ASSIGNMENT: Could you please transcribe the data exactly, without the pictures?

MATERIAL TO PROCESS:

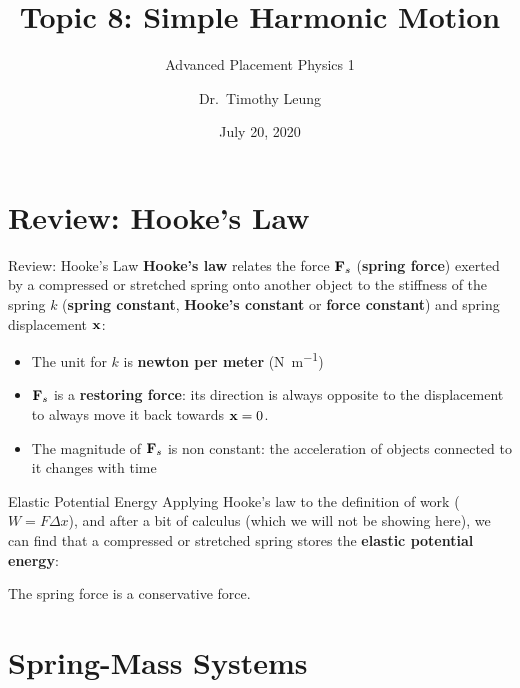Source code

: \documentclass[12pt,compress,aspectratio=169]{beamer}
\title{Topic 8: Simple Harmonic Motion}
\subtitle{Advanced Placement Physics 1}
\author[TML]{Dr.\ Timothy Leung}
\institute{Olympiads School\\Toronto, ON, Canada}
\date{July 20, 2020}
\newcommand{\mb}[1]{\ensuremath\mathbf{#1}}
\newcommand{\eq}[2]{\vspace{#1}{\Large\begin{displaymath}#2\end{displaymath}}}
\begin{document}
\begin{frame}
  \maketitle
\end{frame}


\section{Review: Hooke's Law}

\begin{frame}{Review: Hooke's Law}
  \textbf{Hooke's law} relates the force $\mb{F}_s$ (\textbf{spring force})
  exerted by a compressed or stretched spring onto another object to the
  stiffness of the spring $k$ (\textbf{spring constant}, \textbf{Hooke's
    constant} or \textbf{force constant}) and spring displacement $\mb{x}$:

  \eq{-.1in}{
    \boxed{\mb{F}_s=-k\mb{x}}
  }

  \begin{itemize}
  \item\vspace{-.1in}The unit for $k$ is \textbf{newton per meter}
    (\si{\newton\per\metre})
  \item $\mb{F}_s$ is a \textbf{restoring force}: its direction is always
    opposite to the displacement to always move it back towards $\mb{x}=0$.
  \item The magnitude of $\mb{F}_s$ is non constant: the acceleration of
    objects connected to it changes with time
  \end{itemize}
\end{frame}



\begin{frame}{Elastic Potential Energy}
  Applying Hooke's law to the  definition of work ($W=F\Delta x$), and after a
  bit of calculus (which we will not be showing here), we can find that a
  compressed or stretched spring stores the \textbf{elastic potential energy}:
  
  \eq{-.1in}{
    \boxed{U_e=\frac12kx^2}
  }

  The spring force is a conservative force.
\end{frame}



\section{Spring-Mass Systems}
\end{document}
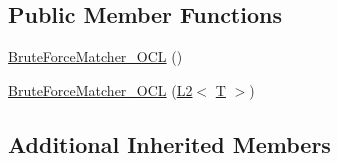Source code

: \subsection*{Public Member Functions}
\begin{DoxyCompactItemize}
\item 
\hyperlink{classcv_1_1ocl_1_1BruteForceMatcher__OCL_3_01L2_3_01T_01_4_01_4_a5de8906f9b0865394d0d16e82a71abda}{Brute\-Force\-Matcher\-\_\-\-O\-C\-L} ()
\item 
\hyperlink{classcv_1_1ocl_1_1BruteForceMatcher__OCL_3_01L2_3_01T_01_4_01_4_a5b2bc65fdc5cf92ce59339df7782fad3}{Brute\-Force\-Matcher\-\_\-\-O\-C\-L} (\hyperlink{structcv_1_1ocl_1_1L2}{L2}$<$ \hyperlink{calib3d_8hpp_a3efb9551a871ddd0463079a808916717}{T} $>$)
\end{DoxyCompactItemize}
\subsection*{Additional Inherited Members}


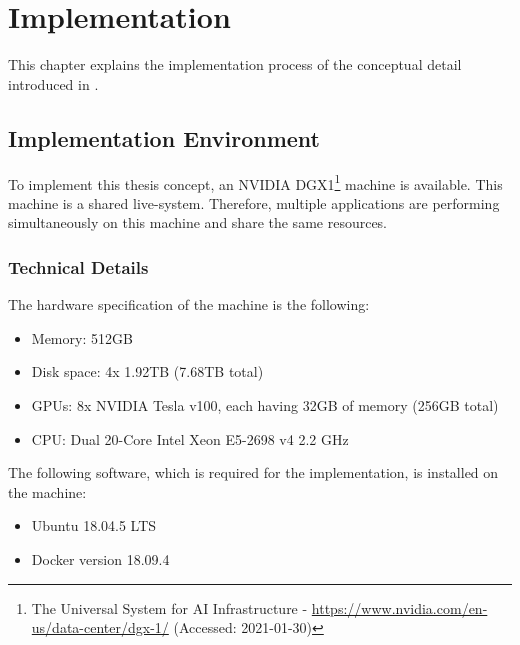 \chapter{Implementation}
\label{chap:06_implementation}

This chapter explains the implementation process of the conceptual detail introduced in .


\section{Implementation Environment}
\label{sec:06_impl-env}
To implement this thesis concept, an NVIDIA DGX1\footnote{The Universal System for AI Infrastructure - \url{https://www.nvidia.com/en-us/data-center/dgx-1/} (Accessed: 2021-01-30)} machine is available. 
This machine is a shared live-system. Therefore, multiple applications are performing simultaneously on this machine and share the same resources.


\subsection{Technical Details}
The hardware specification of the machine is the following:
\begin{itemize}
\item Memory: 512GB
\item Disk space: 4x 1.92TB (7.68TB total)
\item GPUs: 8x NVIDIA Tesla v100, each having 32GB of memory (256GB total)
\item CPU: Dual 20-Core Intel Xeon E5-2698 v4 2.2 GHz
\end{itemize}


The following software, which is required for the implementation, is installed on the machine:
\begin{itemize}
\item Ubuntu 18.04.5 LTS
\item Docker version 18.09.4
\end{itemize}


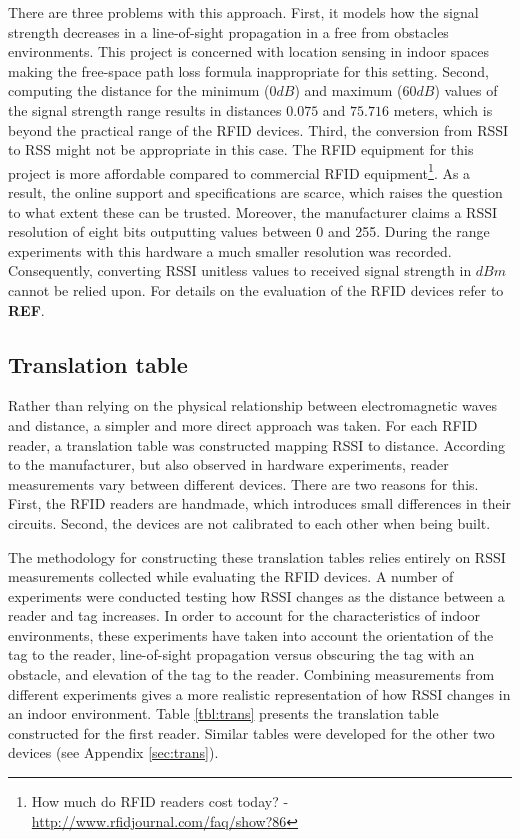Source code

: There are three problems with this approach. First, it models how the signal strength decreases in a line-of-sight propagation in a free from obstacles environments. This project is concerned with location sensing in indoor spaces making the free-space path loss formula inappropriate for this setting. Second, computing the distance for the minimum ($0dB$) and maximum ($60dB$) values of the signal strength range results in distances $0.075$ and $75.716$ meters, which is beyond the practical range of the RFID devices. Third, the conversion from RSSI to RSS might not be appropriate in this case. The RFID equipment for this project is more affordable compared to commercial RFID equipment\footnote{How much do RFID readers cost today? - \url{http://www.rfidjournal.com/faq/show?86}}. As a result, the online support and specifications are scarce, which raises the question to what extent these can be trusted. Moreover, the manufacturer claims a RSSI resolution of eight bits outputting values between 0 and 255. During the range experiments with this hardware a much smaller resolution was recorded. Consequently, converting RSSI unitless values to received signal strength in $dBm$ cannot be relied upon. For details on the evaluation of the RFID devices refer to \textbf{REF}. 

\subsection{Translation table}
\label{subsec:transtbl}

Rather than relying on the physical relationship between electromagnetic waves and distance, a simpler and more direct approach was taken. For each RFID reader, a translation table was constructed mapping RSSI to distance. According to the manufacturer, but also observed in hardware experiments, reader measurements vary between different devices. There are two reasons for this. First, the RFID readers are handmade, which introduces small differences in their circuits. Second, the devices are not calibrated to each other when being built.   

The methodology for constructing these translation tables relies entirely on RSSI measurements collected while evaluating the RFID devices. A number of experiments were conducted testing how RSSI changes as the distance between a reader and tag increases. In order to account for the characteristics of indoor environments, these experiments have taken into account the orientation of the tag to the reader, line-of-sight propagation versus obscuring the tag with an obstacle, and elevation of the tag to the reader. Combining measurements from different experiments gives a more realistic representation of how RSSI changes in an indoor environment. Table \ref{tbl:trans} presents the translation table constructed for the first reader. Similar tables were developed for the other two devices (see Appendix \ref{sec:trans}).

WORKED SOLUTION:
Source code

: \documentclass[12pt,compress,aspectratio=169]{beamer}
\title{Topic 8: Simple Harmonic Motion}
\subtitle{Advanced Placement Physics 1}
\author[TML]{Dr.\ Timothy Leung}
\institute{Olympiads School\\Toronto, ON, Canada}
\date{July 20, 2020}
\newcommand{\mb}[1]{\ensuremath\mathbf{#1}}
\newcommand{\eq}[2]{\vspace{#1}{\Large\begin{displaymath}#2\end{displaymath}}}
\begin{document}
\begin{frame}
  \maketitle
\end{frame}


\section{Review: Hooke's Law}

\begin{frame}{Review: Hooke's Law}
  \textbf{Hooke's law} relates the force $\mb{F}_s$ (\textbf{spring force})
  exerted by a compressed or stretched spring onto another object to the
  stiffness of the spring $k$ (\textbf{spring constant}, \textbf{Hooke's
    constant} or \textbf{force constant}) and spring displacement $\mb{x}$:

  \eq{-.1in}{
    \boxed{\mb{F}_s=-k\mb{x}}
  }

  \begin{itemize}
  \item\vspace{-.1in}The unit for $k$ is \textbf{newton per meter}
    (\si{\newton\per\metre})
  \item $\mb{F}_s$ is a \textbf{restoring force}: its direction is always
    opposite to the displacement to always move it back towards $\mb{x}=0$.
  \item The magnitude of $\mb{F}_s$ is non constant: the acceleration of
    objects connected to it changes with time
  \end{itemize}
\end{frame}



\begin{frame}{Elastic Potential Energy}
  Applying Hooke's law to the  definition of work ($W=F\Delta x$), and after a
  bit of calculus (which we will not be showing here), we can find that a
  compressed or stretched spring stores the \textbf{elastic potential energy}:
  
  \eq{-.1in}{
    \boxed{U_e=\frac12kx^2}
  }

  The spring force is a conservative force.
\end{frame}



\section{Spring-Mass Systems}
\end{document}
Source code

: \subsection*{Public Member Functions}
\begin{DoxyCompactItemize}
\item 
\hyperlink{classcv_1_1ocl_1_1BruteForceMatcher__OCL_3_01L2_3_01T_01_4_01_4_a5de8906f9b0865394d0d16e82a71abda}{Brute\-Force\-Matcher\-\_\-\-O\-C\-L} ()
\item 
\hyperlink{classcv_1_1ocl_1_1BruteForceMatcher__OCL_3_01L2_3_01T_01_4_01_4_a5b2bc65fdc5cf92ce59339df7782fad3}{Brute\-Force\-Matcher\-\_\-\-O\-C\-L} (\hyperlink{structcv_1_1ocl_1_1L2}{L2}$<$ \hyperlink{calib3d_8hpp_a3efb9551a871ddd0463079a808916717}{T} $>$)
\end{DoxyCompactItemize}
\subsection*{Additional Inherited Members}


 \chapter{Implementation}
\label{chap:06_implementation}

This chapter explains the implementation process of the conceptual detail introduced in .


\section{Implementation Environment}
\label{sec:06_impl-env}
To implement this thesis concept, an NVIDIA DGX1\footnote{The Universal System for AI Infrastructure - \url{https://www.nvidia.com/en-us/data-center/dgx-1/} (Accessed: 2021-01-30)} machine is available. 
This machine is a shared live-system. Therefore, multiple applications are performing simultaneously on this machine and share the same resources.


\subsection{Technical Details}
The hardware specification of the machine is the following:
\begin{itemize}
\item Memory: 512GB
\item Disk space: 4x 1.92TB (7.68TB total)
\item GPUs: 8x NVIDIA Tesla v100, each having 32GB of memory (256GB total)
\item CPU: Dual 20-Core Intel Xeon E5-2698 v4 2.2 GHz
\end{itemize}


The following software, which is required for the implementation, is installed on the machine:
\begin{itemize}
\item Ubuntu 18.04.5 LTS
\item Docker version 18.09.4
\end{itemize}


Source code

: There are three problems with this approach. First, it models how the signal strength decreases in a line-of-sight propagation in a free from obstacles environments. This project is concerned with location sensing in indoor spaces making the free-space path loss formula inappropriate for this setting. Second, computing the distance for the minimum ($0dB$) and maximum ($60dB$) values of the signal strength range results in distances $0.075$ and $75.716$ meters, which is beyond the practical range of the RFID devices. Third, the conversion from RSSI to RSS might not be appropriate in this case. The RFID equipment for this project is more affordable compared to commercial RFID equipment\footnote{How much do RFID readers cost today? - \url{http://www.rfidjournal.com/faq/show?86}}. As a result, the online support and specifications are scarce, which raises the question to what extent these can be trusted. Moreover, the manufacturer claims a RSSI resolution of eight bits outputting values between 0 and 255. During the range experiments with this hardware a much smaller resolution was recorded. Consequently, converting RSSI unitless values to received signal strength in $dBm$ cannot be relied upon. For details on the evaluation of the RFID devices refer to \textbf{REF}. 

\subsection{Translation table}
\label{subsec:transtbl}

Rather than relying on the physical relationship between electromagnetic waves and distance, a simpler and more direct approach was taken. For each RFID reader, a translation table was constructed mapping RSSI to distance. According to the manufacturer, but also observed in hardware experiments, reader measurements vary between different devices. There are two reasons for this. First, the RFID readers are handmade, which introduces small differences in their circuits. Second, the devices are not calibrated to each other when being built.   

The methodology for constructing these translation tables relies entirely on RSSI measurements collected while evaluating the RFID devices. A number of experiments were conducted testing how RSSI changes as the distance between a reader and tag increases. In order to account for the characteristics of indoor environments, these experiments have taken into account the orientation of the tag to the reader, line-of-sight propagation versus obscuring the tag with an obstacle, and elevation of the tag to the reader. Combining measurements from different experiments gives a more realistic representation of how RSSI changes in an indoor environment. Table \ref{tbl:trans} presents the translation table constructed for the first reader. Similar tables were developed for the other two devices (see Appendix \ref{sec:trans}).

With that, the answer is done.